**** STORED DATA ****
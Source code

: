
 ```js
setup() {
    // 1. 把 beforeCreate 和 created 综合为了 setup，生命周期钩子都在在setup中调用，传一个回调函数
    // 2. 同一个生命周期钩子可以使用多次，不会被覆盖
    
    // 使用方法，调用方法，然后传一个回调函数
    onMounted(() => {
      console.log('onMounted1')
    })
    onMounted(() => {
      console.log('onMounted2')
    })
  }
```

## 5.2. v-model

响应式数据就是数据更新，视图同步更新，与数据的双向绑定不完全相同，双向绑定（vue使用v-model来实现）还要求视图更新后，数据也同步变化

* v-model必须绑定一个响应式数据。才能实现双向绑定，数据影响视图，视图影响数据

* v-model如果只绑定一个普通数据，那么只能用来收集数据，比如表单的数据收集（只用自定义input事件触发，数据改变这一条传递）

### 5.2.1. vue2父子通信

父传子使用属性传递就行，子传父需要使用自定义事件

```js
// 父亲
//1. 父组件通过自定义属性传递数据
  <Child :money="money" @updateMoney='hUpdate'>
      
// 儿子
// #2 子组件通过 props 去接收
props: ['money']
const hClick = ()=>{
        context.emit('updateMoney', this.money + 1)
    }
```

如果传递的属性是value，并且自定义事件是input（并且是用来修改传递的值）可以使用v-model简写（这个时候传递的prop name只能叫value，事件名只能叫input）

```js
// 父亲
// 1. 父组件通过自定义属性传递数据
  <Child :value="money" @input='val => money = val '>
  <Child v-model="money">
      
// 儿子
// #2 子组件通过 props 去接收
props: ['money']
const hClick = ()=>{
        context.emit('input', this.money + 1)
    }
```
****
--- WHAT YOU HAVE TO DO ---
Which lines of the records above hold the word "updateMoney"? Copy each of them.

--- REPLY TO THE EXERCISE ---
  <Child :money="money" @updateMoney='hUpdate'>
        context.emit('updateMoney', this.money + 1)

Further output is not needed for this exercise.